KAtyn: Tiefe Ergriffenheit möglich - wenn man sich ergreifen lässt. Bild: berlinale

Andrzej Wajda, 82, krönt sein Lebenswerk, das in den 50er-Jahren begann ("Asche und Diamant"), mit einem Monument. "Katyn", gedreht unter der Filmherrschaft des polnischen Präsidenten Lech Kaczynski, ist das in Film gemeißelte Denkmal für die polnischen Offiziere und Universitätsprofessoren, die 1940 auf Befehl von Stalin in der Gegend von Smolensk ermordet wurden. Die Rote Armee war 1939 in Ostpolen einmarschiert.

22.000 Opfer in Katyn. Ein Denkmal, ein Gedenkfilm, schien überfällig. Dem stand jedoch bis 1989 die kommunistische Lesart entgegen. Sie hatte als Täter die Nazis ausgemacht. Noch heute soll die Hälfte der Polen unsicher sein, wer eigentlich für die Massenmorde verantwortlich war. Der Film "Katyn" will dem abhelfen, und er wird im verunsicherten Polen sicherlich eine große Wirkung haben. "Katyn" ist eine eindringliche Lehrstunde, die an patriotische und religiöse Gefühle appelliert. Witwen und Waisen verdienen unser Mitgefühl. Von den vielen Uniformträgern, die nicht immer auseinandergehalten werden können, sind die Polen die Männer der Ehre. Wer sich nach 1945 den Kommunisten anpassen soll, zieht es vor, sich die Kugel zu geben.
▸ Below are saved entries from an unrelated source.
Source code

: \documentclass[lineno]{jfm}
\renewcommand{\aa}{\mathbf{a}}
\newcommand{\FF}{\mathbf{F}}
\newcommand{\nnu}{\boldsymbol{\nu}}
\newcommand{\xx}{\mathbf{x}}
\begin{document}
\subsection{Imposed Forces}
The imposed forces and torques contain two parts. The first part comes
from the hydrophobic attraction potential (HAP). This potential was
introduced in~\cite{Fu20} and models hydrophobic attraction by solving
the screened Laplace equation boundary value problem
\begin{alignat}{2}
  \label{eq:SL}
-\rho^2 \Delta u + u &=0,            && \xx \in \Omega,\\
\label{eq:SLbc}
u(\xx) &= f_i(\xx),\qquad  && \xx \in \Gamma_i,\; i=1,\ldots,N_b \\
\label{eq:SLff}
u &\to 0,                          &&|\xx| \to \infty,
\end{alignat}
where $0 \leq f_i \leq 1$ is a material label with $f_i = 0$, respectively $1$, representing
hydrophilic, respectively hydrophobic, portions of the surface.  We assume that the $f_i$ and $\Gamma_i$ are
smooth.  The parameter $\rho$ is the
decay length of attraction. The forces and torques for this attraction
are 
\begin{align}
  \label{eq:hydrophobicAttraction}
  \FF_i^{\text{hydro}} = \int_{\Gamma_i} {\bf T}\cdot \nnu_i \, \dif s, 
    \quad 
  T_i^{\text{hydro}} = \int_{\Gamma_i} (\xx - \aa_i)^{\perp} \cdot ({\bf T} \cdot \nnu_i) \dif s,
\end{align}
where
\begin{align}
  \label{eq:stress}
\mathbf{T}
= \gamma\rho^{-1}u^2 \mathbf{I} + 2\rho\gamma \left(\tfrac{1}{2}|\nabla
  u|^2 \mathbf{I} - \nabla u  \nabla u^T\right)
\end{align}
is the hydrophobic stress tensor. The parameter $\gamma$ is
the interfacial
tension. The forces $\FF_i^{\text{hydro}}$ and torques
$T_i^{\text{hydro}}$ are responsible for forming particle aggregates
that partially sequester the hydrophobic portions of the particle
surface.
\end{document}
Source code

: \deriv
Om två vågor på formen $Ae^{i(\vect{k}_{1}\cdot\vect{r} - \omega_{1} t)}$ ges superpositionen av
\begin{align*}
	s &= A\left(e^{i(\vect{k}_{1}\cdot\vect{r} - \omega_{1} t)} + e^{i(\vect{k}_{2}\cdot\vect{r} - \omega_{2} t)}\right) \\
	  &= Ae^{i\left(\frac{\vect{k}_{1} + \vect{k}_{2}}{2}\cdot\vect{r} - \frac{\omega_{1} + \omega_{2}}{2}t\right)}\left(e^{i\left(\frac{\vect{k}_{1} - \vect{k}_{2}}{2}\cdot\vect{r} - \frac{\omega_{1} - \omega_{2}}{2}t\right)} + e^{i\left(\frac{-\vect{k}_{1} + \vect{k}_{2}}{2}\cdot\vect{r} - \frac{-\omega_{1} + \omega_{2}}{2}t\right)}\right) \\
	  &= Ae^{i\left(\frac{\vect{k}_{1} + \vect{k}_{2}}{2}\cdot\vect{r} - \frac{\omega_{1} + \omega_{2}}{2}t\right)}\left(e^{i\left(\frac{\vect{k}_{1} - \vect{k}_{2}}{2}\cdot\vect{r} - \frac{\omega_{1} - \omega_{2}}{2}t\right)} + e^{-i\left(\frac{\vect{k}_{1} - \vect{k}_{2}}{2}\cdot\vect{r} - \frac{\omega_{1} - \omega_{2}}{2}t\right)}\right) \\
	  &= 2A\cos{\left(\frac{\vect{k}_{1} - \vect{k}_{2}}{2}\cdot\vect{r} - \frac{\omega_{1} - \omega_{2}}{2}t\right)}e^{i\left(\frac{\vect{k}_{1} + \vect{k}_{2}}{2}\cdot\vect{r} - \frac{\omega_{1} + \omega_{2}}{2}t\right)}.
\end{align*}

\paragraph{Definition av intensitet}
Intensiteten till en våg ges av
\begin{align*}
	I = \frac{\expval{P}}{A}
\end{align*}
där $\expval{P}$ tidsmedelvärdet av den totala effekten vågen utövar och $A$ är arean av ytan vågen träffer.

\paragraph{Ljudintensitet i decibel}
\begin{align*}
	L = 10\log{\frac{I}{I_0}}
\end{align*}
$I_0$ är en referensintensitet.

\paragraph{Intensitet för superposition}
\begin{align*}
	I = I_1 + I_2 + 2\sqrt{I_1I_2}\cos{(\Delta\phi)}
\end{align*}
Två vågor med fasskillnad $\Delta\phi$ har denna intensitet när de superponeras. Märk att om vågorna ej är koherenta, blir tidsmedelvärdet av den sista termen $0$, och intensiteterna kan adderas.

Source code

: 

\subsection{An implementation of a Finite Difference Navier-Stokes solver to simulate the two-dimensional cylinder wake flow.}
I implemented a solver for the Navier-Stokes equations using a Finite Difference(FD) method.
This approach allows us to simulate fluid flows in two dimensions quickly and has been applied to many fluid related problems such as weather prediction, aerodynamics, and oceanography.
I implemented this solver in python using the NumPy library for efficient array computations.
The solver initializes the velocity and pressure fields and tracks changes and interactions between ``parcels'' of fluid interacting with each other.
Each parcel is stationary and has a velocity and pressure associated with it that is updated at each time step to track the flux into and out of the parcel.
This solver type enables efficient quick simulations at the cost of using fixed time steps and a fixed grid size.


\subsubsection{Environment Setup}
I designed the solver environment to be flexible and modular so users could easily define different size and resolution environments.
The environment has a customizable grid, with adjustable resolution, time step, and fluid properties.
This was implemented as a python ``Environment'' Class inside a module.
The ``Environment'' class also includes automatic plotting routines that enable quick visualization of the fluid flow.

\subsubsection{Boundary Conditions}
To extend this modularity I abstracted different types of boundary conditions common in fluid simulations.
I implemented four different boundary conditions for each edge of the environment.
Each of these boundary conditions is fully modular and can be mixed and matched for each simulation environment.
Filmdokumente von den Massenmorden beglaubigen, was im eingängigen TV-Format nachgespielt wird. "Katyn" ist vom polnischen Fernsehen produziert worden. Eindrucksvoll ist, wie die von der Wehrmacht 1943 dokumentierte Exhumanation der Opfer von den Sowjets übernommen, instrumentalisiert und kommentiert wird. Aber um Argumentation geht es nicht. Es geht um ein gewaltiges Requiem und um das Finale der eigens komponierten Sinfonien von Krzysztof Penderecki. Auch steigern sich die liturgischen Elemente. Immer mehr Priester kommen ins Bild, die das Kreuz schlagen und die Bedürftigen segnen.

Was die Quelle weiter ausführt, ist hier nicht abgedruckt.